## Collected data

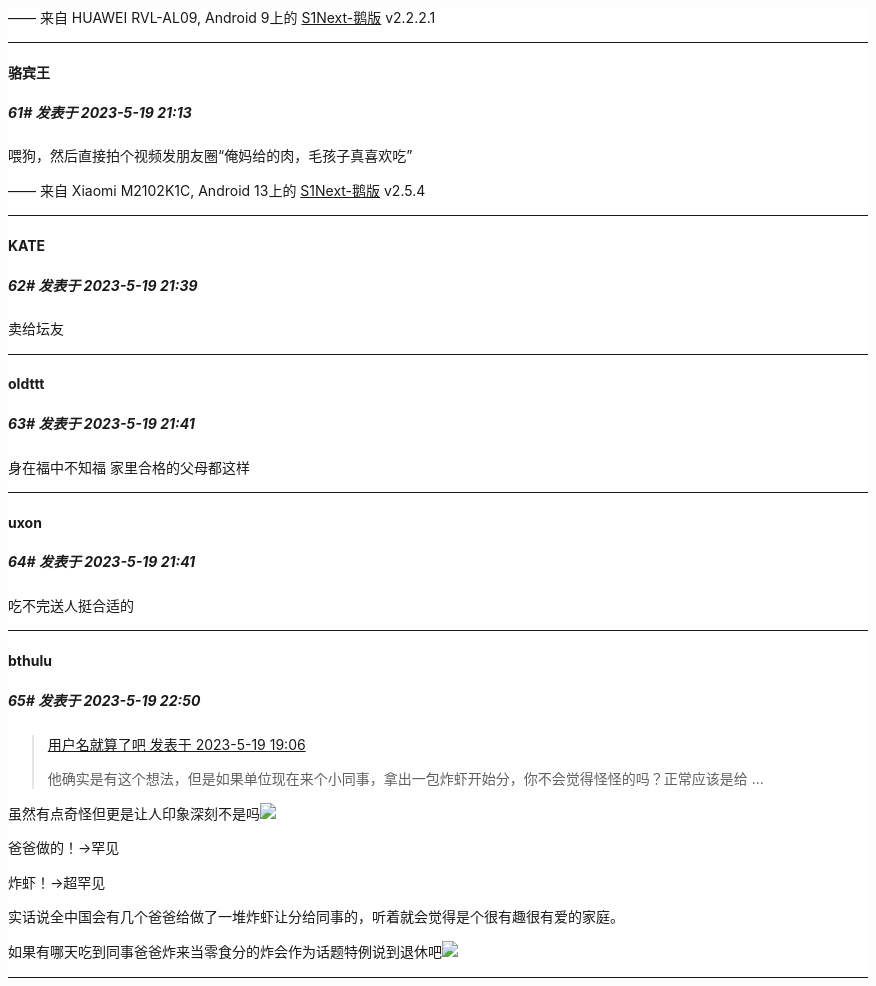 —— 来自 HUAWEI RVL-AL09, Android 9上的 [S1Next-鹅版](https://github.com/ykrank/S1-Next/releases) v2.2.2.1


*****

####  骆宾王  
##### 61#       发表于 2023-5-19 21:13

喂狗，然后直接拍个视频发朋友圈“俺妈给的肉，毛孩子真喜欢吃”

—— 来自 Xiaomi M2102K1C, Android 13上的 [S1Next-鹅版](https://github.com/ykrank/S1-Next/releases) v2.5.4


*****

####  KATE  
##### 62#       发表于 2023-5-19 21:39

卖给坛友

*****

####  oldttt  
##### 63#       发表于 2023-5-19 21:41

身在福中不知福 家里合格的父母都这样

*****

####  uxon  
##### 64#       发表于 2023-5-19 21:41

吃不完送人挺合适的


*****

####  bthulu  
##### 65#       发表于 2023-5-19 22:50

<blockquote><a href="httphttps://bbs.saraba1st.com/2b/forum.php?mod=redirect&amp;goto=findpost&amp;pid=60906902&amp;ptid=2135006" target="_blank">用户名就算了吧 发表于 2023-5-19 19:06</a>

他确实是有这个想法，但是如果单位现在来个小同事，拿出一包炸虾开始分，你不会觉得怪怪的吗？正常应该是给 ...</blockquote>
虽然有点奇怪但更是让人印象深刻不是吗<img src="https://static.saraba1st.com/image/smiley/face2017/045.png" referrerpolicy="no-referrer">

爸爸做的！→罕见

炸虾！→超罕见

实话说全中国会有几个爸爸给做了一堆炸虾让分给同事的，听着就会觉得是个很有趣很有爱的家庭。

如果有哪天吃到同事爸爸炸来当零食分的炸会作为话题特例说到退休吧<img src="https://static.saraba1st.com/image/smiley/face2017/044.png" referrerpolicy="no-referrer">


*****
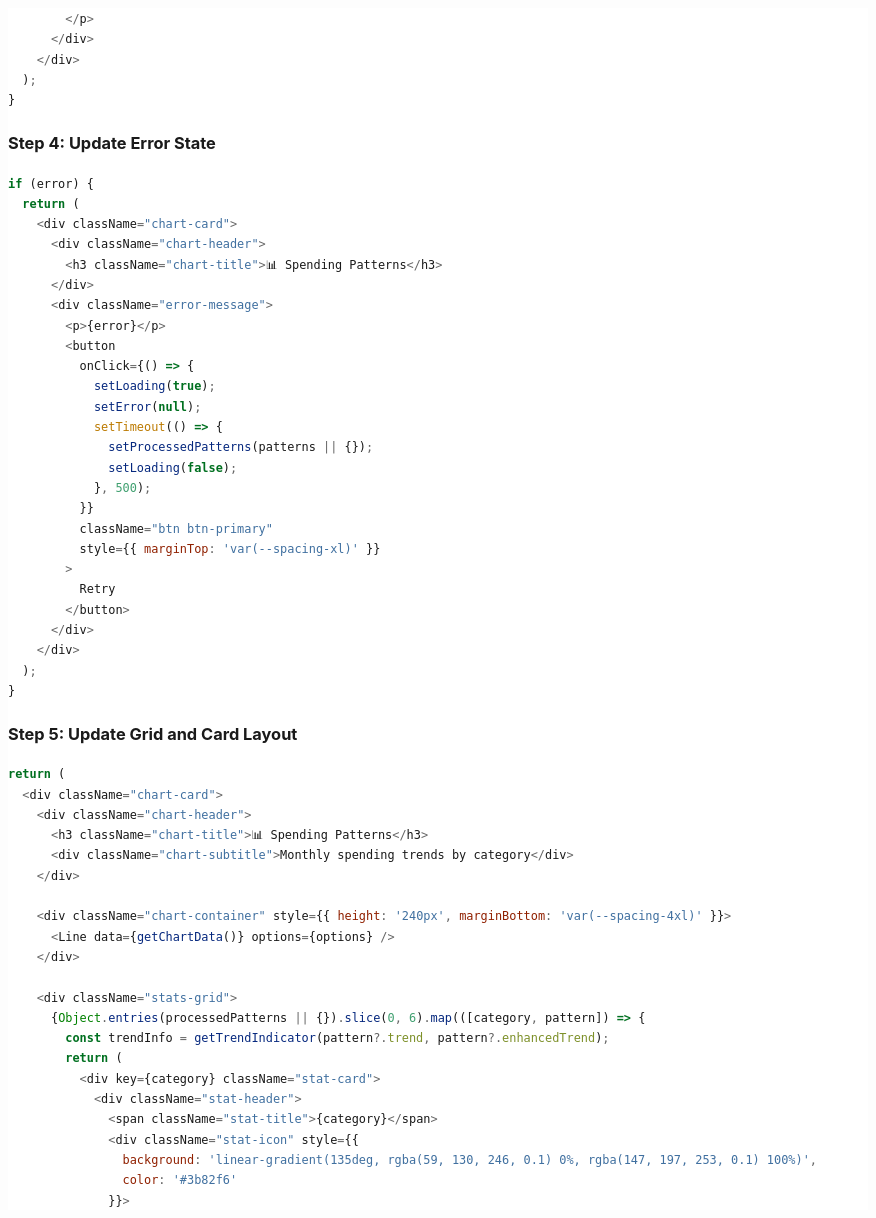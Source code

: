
 ```javascript
        </p>
      </div>
    </div>
  );
}
```

### Step 4: Update Error State
```javascript
if (error) {
  return (
    <div className="chart-card">
      <div className="chart-header">
        <h3 className="chart-title">📊 Spending Patterns</h3>
      </div>
      <div className="error-message">
        <p>{error}</p>
        <button
          onClick={() => {
            setLoading(true);
            setError(null);
            setTimeout(() => {
              setProcessedPatterns(patterns || {});
              setLoading(false);
            }, 500);
          }}
          className="btn btn-primary"
          style={{ marginTop: 'var(--spacing-xl)' }}
        >
          Retry
        </button>
      </div>
    </div>
  );
}
```

### Step 5: Update Grid and Card Layout
```javascript
return (
  <div className="chart-card">
    <div className="chart-header">
      <h3 className="chart-title">📊 Spending Patterns</h3>
      <div className="chart-subtitle">Monthly spending trends by category</div>
    </div>
    
    <div className="chart-container" style={{ height: '240px', marginBottom: 'var(--spacing-4xl)' }}>
      <Line data={getChartData()} options={options} />
    </div>
    
    <div className="stats-grid">
      {Object.entries(processedPatterns || {}).slice(0, 6).map(([category, pattern]) => {
        const trendInfo = getTrendIndicator(pattern?.trend, pattern?.enhancedTrend);
        return (
          <div key={category} className="stat-card">
            <div className="stat-header">
              <span className="stat-title">{category}</span>
              <div className="stat-icon" style={{
                background: 'linear-gradient(135deg, rgba(59, 130, 246, 0.1) 0%, rgba(147, 197, 253, 0.1) 100%)',
                color: '#3b82f6'
              }}>
```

## Exercise objective
Take every line above that includes "referrerpolicy" and list it.

## Response
虽然有点奇怪但更是让人印象深刻不是吗<img src="https://static.saraba1st.com/image/smiley/face2017/045.png" referrerpolicy="no-referrer">
如果有哪天吃到同事爸爸炸来当零食分的炸会作为话题特例说到退休吧<img src="https://static.saraba1st.com/image/smiley/face2017/044.png" referrerpolicy="no-referrer">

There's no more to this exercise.